▸ Dataset records
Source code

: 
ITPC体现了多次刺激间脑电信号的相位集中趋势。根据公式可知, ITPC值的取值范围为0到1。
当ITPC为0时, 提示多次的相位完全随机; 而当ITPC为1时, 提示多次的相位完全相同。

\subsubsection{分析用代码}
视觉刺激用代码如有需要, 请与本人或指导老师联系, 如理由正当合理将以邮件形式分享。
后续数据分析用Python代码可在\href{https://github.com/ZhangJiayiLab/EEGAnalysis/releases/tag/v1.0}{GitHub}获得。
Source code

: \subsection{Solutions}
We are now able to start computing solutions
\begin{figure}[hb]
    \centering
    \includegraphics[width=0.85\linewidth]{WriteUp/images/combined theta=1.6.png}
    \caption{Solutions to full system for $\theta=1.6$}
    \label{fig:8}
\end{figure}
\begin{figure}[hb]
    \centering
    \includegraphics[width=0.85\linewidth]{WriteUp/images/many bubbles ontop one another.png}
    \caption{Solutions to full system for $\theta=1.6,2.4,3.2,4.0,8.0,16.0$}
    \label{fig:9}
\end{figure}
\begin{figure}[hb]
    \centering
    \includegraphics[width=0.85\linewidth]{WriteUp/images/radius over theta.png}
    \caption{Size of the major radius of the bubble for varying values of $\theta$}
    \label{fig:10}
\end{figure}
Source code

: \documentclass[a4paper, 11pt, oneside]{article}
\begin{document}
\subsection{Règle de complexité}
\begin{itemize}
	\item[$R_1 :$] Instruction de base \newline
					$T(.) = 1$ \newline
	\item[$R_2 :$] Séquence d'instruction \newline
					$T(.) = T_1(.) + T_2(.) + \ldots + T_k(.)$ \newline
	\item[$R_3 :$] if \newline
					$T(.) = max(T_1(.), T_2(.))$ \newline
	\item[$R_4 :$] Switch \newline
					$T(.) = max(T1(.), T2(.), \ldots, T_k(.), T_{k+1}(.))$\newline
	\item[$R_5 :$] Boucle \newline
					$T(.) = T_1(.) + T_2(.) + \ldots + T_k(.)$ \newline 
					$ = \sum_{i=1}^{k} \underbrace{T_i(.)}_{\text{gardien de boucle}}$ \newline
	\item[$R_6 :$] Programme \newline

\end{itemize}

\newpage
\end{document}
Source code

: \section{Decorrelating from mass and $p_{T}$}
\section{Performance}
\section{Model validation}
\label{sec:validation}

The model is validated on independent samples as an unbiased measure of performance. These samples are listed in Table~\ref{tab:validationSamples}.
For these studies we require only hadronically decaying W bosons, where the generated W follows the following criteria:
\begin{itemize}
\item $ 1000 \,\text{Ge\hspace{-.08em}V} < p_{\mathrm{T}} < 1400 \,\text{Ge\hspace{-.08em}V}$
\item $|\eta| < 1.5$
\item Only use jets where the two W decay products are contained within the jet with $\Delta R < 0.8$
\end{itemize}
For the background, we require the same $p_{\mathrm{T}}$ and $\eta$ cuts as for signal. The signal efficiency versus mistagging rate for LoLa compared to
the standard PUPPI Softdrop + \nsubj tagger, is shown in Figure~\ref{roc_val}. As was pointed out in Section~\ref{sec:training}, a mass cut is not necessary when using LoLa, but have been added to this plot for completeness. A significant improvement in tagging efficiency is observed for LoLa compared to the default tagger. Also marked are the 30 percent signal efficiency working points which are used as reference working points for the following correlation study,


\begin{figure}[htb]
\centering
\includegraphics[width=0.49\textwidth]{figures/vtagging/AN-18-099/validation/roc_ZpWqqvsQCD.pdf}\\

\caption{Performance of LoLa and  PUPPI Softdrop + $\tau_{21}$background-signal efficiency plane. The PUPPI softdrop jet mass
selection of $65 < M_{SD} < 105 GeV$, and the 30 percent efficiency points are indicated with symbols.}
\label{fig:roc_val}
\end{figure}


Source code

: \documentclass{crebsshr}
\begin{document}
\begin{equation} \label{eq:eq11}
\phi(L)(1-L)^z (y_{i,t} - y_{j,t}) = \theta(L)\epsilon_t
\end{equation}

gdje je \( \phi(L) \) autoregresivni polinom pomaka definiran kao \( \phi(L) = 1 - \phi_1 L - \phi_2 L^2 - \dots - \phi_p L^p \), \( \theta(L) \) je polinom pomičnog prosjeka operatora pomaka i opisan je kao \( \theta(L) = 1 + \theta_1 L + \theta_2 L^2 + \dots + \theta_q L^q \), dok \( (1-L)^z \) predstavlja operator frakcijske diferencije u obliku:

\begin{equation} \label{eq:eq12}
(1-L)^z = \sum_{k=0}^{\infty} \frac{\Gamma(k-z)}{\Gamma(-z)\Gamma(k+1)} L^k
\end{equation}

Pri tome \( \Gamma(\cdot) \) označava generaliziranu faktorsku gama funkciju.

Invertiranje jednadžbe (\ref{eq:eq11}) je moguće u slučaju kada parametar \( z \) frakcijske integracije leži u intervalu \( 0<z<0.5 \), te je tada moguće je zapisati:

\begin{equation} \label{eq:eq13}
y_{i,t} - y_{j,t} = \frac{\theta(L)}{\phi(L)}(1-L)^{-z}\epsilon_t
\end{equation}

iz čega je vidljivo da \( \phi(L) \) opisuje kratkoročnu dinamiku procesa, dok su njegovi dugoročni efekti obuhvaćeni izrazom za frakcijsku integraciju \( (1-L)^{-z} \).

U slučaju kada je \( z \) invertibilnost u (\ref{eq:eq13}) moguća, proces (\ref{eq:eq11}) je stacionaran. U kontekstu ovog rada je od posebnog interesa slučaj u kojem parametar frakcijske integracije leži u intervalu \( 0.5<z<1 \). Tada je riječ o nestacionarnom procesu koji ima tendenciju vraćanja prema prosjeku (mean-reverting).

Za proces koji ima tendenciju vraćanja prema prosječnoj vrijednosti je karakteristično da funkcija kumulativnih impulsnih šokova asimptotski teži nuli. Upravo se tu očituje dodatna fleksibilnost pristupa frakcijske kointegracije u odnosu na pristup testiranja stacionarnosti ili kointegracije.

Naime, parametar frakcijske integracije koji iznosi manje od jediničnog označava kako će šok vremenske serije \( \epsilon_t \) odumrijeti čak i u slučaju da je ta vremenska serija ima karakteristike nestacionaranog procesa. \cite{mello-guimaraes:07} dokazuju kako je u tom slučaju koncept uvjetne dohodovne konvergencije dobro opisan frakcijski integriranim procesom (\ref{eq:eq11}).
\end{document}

▸ ABOUT THIS TASK
Copy every record exactly, leaving each line intact.

▸ PROBLEM SOLUTION
Source code

: 
ITPC体现了多次刺激间脑电信号的相位集中趋势。根据公式可知, ITPC值的取值范围为0到1。
当ITPC为0时, 提示多次的相位完全随机; 而当ITPC为1时, 提示多次的相位完全相同。

\subsubsection{分析用代码}
视觉刺激用代码如有需要, 请与本人或指导老师联系, 如理由正当合理将以邮件形式分享。
后续数据分析用Python代码可在\href{https://github.com/ZhangJiayiLab/EEGAnalysis/releases/tag/v1.0}{GitHub}获得。
Source code

: \subsection{Solutions}
We are now able to start computing solutions
\begin{figure}[hb]
    \centering
    \includegraphics[width=0.85\linewidth]{WriteUp/images/combined theta=1.6.png}
    \caption{Solutions to full system for $\theta=1.6$}
    \label{fig:8}
\end{figure}
\begin{figure}[hb]
    \centering
    \includegraphics[width=0.85\linewidth]{WriteUp/images/many bubbles ontop one another.png}
    \caption{Solutions to full system for $\theta=1.6,2.4,3.2,4.0,8.0,16.0$}
    \label{fig:9}
\end{figure}
\begin{figure}[hb]
    \centering
    \includegraphics[width=0.85\linewidth]{WriteUp/images/radius over theta.png}
    \caption{Size of the major radius of the bubble for varying values of $\theta$}
    \label{fig:10}
\end{figure}
Source code

: \documentclass[a4paper, 11pt, oneside]{article}
\begin{document}
\subsection{Règle de complexité}
\begin{itemize}
	\item[$R_1 :$] Instruction de base \newline
					$T(.) = 1$ \newline
	\item[$R_2 :$] Séquence d'instruction \newline
					$T(.) = T_1(.) + T_2(.) + \ldots + T_k(.)$ \newline
	\item[$R_3 :$] if \newline
					$T(.) = max(T_1(.), T_2(.))$ \newline
	\item[$R_4 :$] Switch \newline
					$T(.) = max(T1(.), T2(.), \ldots, T_k(.), T_{k+1}(.))$\newline
	\item[$R_5 :$] Boucle \newline
					$T(.) = T_1(.) + T_2(.) + \ldots + T_k(.)$ \newline 
					$ = \sum_{i=1}^{k} \underbrace{T_i(.)}_{\text{gardien de boucle}}$ \newline
	\item[$R_6 :$] Programme \newline

\end{itemize}

\newpage
\end{document}
Source code

: \section{Decorrelating from mass and $p_{T}$}
\section{Performance}
\section{Model validation}
\label{sec:validation}

The model is validated on independent samples as an unbiased measure of performance. These samples are listed in Table~\ref{tab:validationSamples}.
For these studies we require only hadronically decaying W bosons, where the generated W follows the following criteria:
\begin{itemize}
\item $ 1000 \,\text{Ge\hspace{-.08em}V} < p_{\mathrm{T}} < 1400 \,\text{Ge\hspace{-.08em}V}$
\item $|\eta| < 1.5$
\item Only use jets where the two W decay products are contained within the jet with $\Delta R < 0.8$
\end{itemize}
For the background, we require the same $p_{\mathrm{T}}$ and $\eta$ cuts as for signal. The signal efficiency versus mistagging rate for LoLa compared to
the standard PUPPI Softdrop + \nsubj tagger, is shown in Figure~\ref{roc_val}. As was pointed out in Section~\ref{sec:training}, a mass cut is not necessary when using LoLa, but have been added to this plot for completeness. A significant improvement in tagging efficiency is observed for LoLa compared to the default tagger. Also marked are the 30 percent signal efficiency working points which are used as reference working points for the following correlation study,


\begin{figure}[htb]
\centering
\includegraphics[width=0.49\textwidth]{figures/vtagging/AN-18-099/validation/roc_ZpWqqvsQCD.pdf}\\

\caption{Performance of LoLa and  PUPPI Softdrop + $\tau_{21}$background-signal efficiency plane. The PUPPI softdrop jet mass
selection of $65 < M_{SD} < 105 GeV$, and the 30 percent efficiency points are indicated with symbols.}
\label{fig:roc_val}
\end{figure}


Source code

: \documentclass{crebsshr}
\begin{document}
\begin{equation} \label{eq:eq11}
\phi(L)(1-L)^z (y_{i,t} - y_{j,t}) = \theta(L)\epsilon_t
\end{equation}

gdje je \( \phi(L) \) autoregresivni polinom pomaka definiran kao \( \phi(L) = 1 - \phi_1 L - \phi_2 L^2 - \dots - \phi_p L^p \), \( \theta(L) \) je polinom pomičnog prosjeka operatora pomaka i opisan je kao \( \theta(L) = 1 + \theta_1 L + \theta_2 L^2 + \dots + \theta_q L^q \), dok \( (1-L)^z \) predstavlja operator frakcijske diferencije u obliku:

\begin{equation} \label{eq:eq12}
(1-L)^z = \sum_{k=0}^{\infty} \frac{\Gamma(k-z)}{\Gamma(-z)\Gamma(k+1)} L^k
\end{equation}

Pri tome \( \Gamma(\cdot) \) označava generaliziranu faktorsku gama funkciju.

Invertiranje jednadžbe (\ref{eq:eq11}) je moguće u slučaju kada parametar \( z \) frakcijske integracije leži u intervalu \( 0<z<0.5 \), te je tada moguće je zapisati:

\begin{equation} \label{eq:eq13}
y_{i,t} - y_{j,t} = \frac{\theta(L)}{\phi(L)}(1-L)^{-z}\epsilon_t
\end{equation}

iz čega je vidljivo da \( \phi(L) \) opisuje kratkoročnu dinamiku procesa, dok su njegovi dugoročni efekti obuhvaćeni izrazom za frakcijsku integraciju \( (1-L)^{-z} \).

U slučaju kada je \( z \) invertibilnost u (\ref{eq:eq13}) moguća, proces (\ref{eq:eq11}) je stacionaran. U kontekstu ovog rada je od posebnog interesa slučaj u kojem parametar frakcijske integracije leži u intervalu \( 0.5<z<1 \). Tada je riječ o nestacionarnom procesu koji ima tendenciju vraćanja prema prosjeku (mean-reverting).

Za proces koji ima tendenciju vraćanja prema prosječnoj vrijednosti je karakteristično da funkcija kumulativnih impulsnih šokova asimptotski teži nuli. Upravo se tu očituje dodatna fleksibilnost pristupa frakcijske kointegracije u odnosu na pristup testiranja stacionarnosti ili kointegracije.

Naime, parametar frakcijske integracije koji iznosi manje od jediničnog označava kako će šok vremenske serije \( \epsilon_t \) odumrijeti čak i u slučaju da je ta vremenska serija ima karakteristike nestacionaranog procesa. \cite{mello-guimaraes:07} dokazuju kako je u tom slučaju koncept uvjetne dohodovne konvergencije dobro opisan frakcijski integriranim procesom (\ref{eq:eq11}).
\end{document}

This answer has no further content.